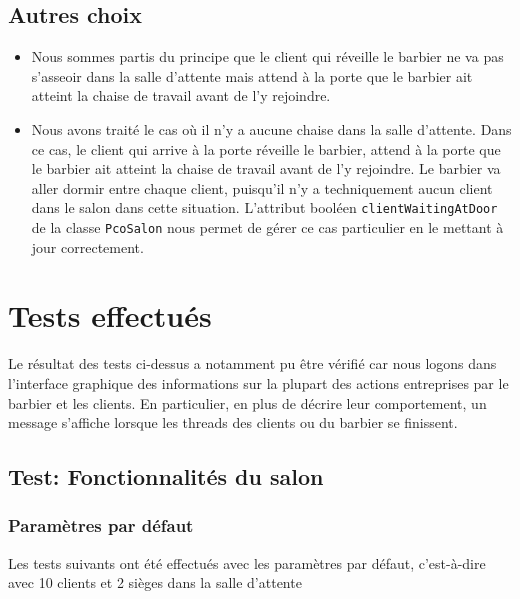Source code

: \documentclass{article}
\begin{document}
\subsection*{Autres choix}

\begin{itemize}
    \item Nous sommes partis du principe que le client qui réveille le barbier ne va pas s'asseoir dans la salle d'attente mais attend
    à la porte que le barbier ait atteint la chaise de travail avant de l'y rejoindre.
    \item Nous avons traité le cas où il n'y a aucune chaise dans la salle d'attente. Dans ce cas, le client qui arrive à la porte 
    réveille le barbier, attend à la porte que le barbier ait atteint la chaise de travail avant de l'y rejoindre. Le barbier va aller
    dormir entre chaque client, puisqu'il n'y a techniquement aucun client dans le salon dans cette situation. L'attribut booléen 
    \texttt{clientWaitingAtDoor} de la classe \texttt{PcoSalon} nous permet de gérer ce cas particulier en le mettant à jour correctement. 
\end{itemize}

\section*{Tests effectués}

Le résultat des tests ci-dessus a notamment pu être vérifié car nous logons dans l'interface graphique des informations sur la plupart des 
actions entreprises par le barbier et les clients. En particulier, en plus de décrire leur comportement, un message s'affiche lorsque
les threads des clients ou du barbier se finissent.

\subsection*{Test: Fonctionnalités du salon}

\subsubsection*{Paramètres par défaut}

Les tests suivants ont été effectués avec les paramètres par défaut, c'est-à-dire avec 10 clients et 2 sièges dans la salle d'attente
\end{document}
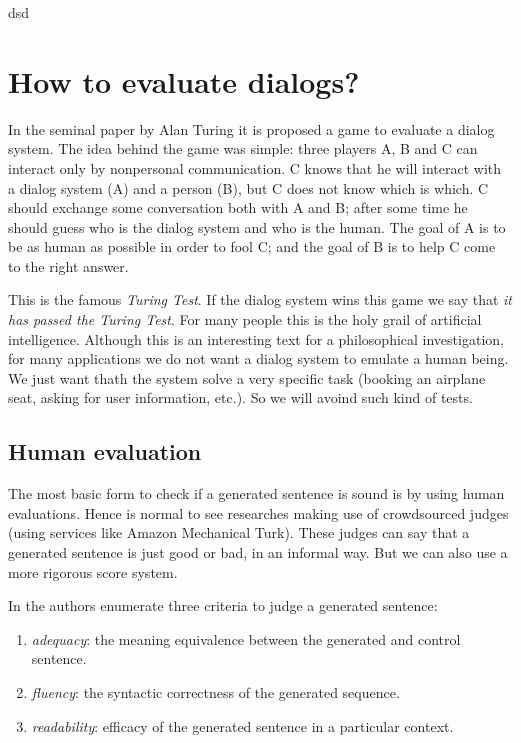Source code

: dsd

\section{How to evaluate dialogs?}

\label{ch:03-eval}

In the seminal paper by Alan Turing \cite{Turing} it is proposed a game to evaluate a dialog system. The idea behind the game was simple: three players A, B and C can interact only by nonpersonal communication. C knows that he will interact with a dialog system (A) and a person (B), but C does not know which is which. C should exchange some conversation both with A and B; after some time he should guess who is the dialog system and who is the human. The goal of A is to be as human as possible in order to fool C; and the goal of B is to help C come to the right answer.

\par This is the famous \textit{Turing Test}. If the dialog system wins this game we say that \textit{it has passed the Turing Test}. For many people this is the holy grail of artificial intelligence. Although this is an interesting text for a philosophical investigation, for many applications we do not want a dialog system to emulate a human being. We just want thath the system solve a very specific task (booking an airplane seat, asking for user information, etc.). So we will avoind such kind of tests.


\subsection{Human evaluation}

The most basic form to check if a generated sentence is sound is by using human evaluations. Hence is normal to see researches making use of crowdsourced judges (using services like Amazon Mechanical Turk). These judges can say that a generated sentence is just good or bad, in an informal way. But we can also use a more rigorous score system. 


In \cite{Stent} the authors enumerate three criteria to judge a generated sentence:

\begin{enumerate}
\item \textit{adequacy}: the meaning equivalence between the generated and control sentence. 
\item \textit{fluency}: the syntactic correctness of the generated sequence.
\item \textit{readability}: efficacy of the generated sentence in a particular context.
\end{enumerate}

====================

Drop the images and quote the entries word for word.

#### Solution
Source code

: \documentclass{article}
\begin{document}
\subsection*{Autres choix}

\begin{itemize}
    \item Nous sommes partis du principe que le client qui réveille le barbier ne va pas s'asseoir dans la salle d'attente mais attend
    à la porte que le barbier ait atteint la chaise de travail avant de l'y rejoindre.
    \item Nous avons traité le cas où il n'y a aucune chaise dans la salle d'attente. Dans ce cas, le client qui arrive à la porte 
    réveille le barbier, attend à la porte que le barbier ait atteint la chaise de travail avant de l'y rejoindre. Le barbier va aller
    dormir entre chaque client, puisqu'il n'y a techniquement aucun client dans le salon dans cette situation. L'attribut booléen 
    \texttt{clientWaitingAtDoor} de la classe \texttt{PcoSalon} nous permet de gérer ce cas particulier en le mettant à jour correctement. 
\end{itemize}

\section*{Tests effectués}

Le résultat des tests ci-dessus a notamment pu être vérifié car nous logons dans l'interface graphique des informations sur la plupart des 
actions entreprises par le barbier et les clients. En particulier, en plus de décrire leur comportement, un message s'affiche lorsque
les threads des clients ou du barbier se finissent.

\subsection*{Test: Fonctionnalités du salon}

\subsubsection*{Paramètres par défaut}

Les tests suivants ont été effectués avec les paramètres par défaut, c'est-à-dire avec 10 clients et 2 sièges dans la salle d'attente
\end{document}
Source code

: dsd

\section{How to evaluate dialogs?}

\label{ch:03-eval}

In the seminal paper by Alan Turing \cite{Turing} it is proposed a game to evaluate a dialog system. The idea behind the game was simple: three players A, B and C can interact only by nonpersonal communication. C knows that he will interact with a dialog system (A) and a person (B), but C does not know which is which. C should exchange some conversation both with A and B; after some time he should guess who is the dialog system and who is the human. The goal of A is to be as human as possible in order to fool C; and the goal of B is to help C come to the right answer.

\par This is the famous \textit{Turing Test}. If the dialog system wins this game we say that \textit{it has passed the Turing Test}. For many people this is the holy grail of artificial intelligence. Although this is an interesting text for a philosophical investigation, for many applications we do not want a dialog system to emulate a human being. We just want thath the system solve a very specific task (booking an airplane seat, asking for user information, etc.). So we will avoind such kind of tests.


\subsection{Human evaluation}

The most basic form to check if a generated sentence is sound is by using human evaluations. Hence is normal to see researches making use of crowdsourced judges (using services like Amazon Mechanical Turk). These judges can say that a generated sentence is just good or bad, in an informal way. But we can also use a more rigorous score system. 


In \cite{Stent} the authors enumerate three criteria to judge a generated sentence:

\begin{enumerate}
\item \textit{adequacy}: the meaning equivalence between the generated and control sentence. 
\item \textit{fluency}: the syntactic correctness of the generated sequence.
\item \textit{readability}: efficacy of the generated sentence in a particular context.
\end{enumerate}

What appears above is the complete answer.